A ballpoint pen, also known as a biro (British English), ball pen (Hong Kong, Indian and Philippine English), or dot pen (Nepali) is a pen that dispenses ink (usually in paste form) over a metal ball at its point, i.e. over a "ball point". The metal commonly used is steel, brass, or tungsten carbide. The design was conceived and developed as a cleaner and more reliable alternative to dip pens and fountain pens, and it is now the world's most-used writing instrument; millions are manufactured and sold daily. It has influenced art and graphic design and spawned an artwork genre.

Some pen manufacturers produce designer ballpoint pens for the high-end and collectors' markets.

History

Origins

The concept of using a "ball point" within a writing instrument to apply ink to paper has existed since the late 19th century. In these inventions, the ink was placed in a thin tube whose end was blocked by a tiny ball, held so that it could not slip into the tube or fall out of the pen.

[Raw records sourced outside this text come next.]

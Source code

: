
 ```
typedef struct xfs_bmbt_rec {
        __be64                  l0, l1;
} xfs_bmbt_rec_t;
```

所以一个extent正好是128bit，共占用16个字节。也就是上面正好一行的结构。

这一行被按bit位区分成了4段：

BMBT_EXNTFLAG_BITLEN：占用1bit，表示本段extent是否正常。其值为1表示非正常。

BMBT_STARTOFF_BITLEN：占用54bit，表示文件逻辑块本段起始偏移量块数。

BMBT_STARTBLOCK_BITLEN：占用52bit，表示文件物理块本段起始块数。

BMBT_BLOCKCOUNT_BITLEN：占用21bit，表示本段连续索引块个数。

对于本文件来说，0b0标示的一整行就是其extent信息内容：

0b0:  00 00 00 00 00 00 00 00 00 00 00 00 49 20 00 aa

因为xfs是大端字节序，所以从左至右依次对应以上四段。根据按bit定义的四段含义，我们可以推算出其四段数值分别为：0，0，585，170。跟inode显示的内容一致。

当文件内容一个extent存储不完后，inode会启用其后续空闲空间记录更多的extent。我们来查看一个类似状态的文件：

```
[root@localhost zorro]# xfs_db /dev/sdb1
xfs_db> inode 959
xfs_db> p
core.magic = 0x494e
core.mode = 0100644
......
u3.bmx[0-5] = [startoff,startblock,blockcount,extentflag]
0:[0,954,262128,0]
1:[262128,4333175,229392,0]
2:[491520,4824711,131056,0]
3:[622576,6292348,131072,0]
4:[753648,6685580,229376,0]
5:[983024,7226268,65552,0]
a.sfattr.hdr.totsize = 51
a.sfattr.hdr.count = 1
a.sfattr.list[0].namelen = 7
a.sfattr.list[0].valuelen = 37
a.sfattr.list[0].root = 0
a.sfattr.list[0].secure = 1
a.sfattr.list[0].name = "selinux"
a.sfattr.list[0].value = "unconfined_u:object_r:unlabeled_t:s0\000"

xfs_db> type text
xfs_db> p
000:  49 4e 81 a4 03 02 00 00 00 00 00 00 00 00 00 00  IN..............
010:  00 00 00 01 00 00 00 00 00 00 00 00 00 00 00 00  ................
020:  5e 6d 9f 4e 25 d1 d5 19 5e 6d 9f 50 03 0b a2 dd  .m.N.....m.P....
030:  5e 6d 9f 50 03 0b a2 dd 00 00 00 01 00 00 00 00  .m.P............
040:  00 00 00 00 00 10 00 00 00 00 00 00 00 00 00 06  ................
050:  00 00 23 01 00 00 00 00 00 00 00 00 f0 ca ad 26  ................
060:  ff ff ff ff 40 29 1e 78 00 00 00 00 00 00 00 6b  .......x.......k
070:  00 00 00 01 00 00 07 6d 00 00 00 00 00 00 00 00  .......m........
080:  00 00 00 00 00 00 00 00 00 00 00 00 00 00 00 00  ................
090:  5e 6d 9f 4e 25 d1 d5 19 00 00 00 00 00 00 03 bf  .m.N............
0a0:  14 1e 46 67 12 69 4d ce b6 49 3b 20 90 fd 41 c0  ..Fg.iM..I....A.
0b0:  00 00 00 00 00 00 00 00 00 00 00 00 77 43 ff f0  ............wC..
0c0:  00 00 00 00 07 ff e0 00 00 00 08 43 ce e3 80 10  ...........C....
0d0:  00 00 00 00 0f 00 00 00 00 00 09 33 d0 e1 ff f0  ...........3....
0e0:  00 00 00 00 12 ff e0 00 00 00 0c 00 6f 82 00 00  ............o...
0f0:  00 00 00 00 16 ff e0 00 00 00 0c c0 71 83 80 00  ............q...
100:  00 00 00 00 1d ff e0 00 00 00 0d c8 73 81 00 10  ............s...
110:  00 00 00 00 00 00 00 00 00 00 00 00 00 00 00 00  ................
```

The first patent for a ballpoint pen was issued on 30 October 1888 to John J. Loud, who was attempting to make a writing instrument that would be able to write "on rough surfaces—such as wood, coarse wrapping-paper, and other articles" which fountain pens could not. Loud's pen had a small rotating steel ball held in place by a socket. Although it could be used to mark rough surfaces such as leather, as Loud intended, it proved too coarse for letter-writing. With no commercial viability, its potential went unexploited, and the patent eventually lapsed.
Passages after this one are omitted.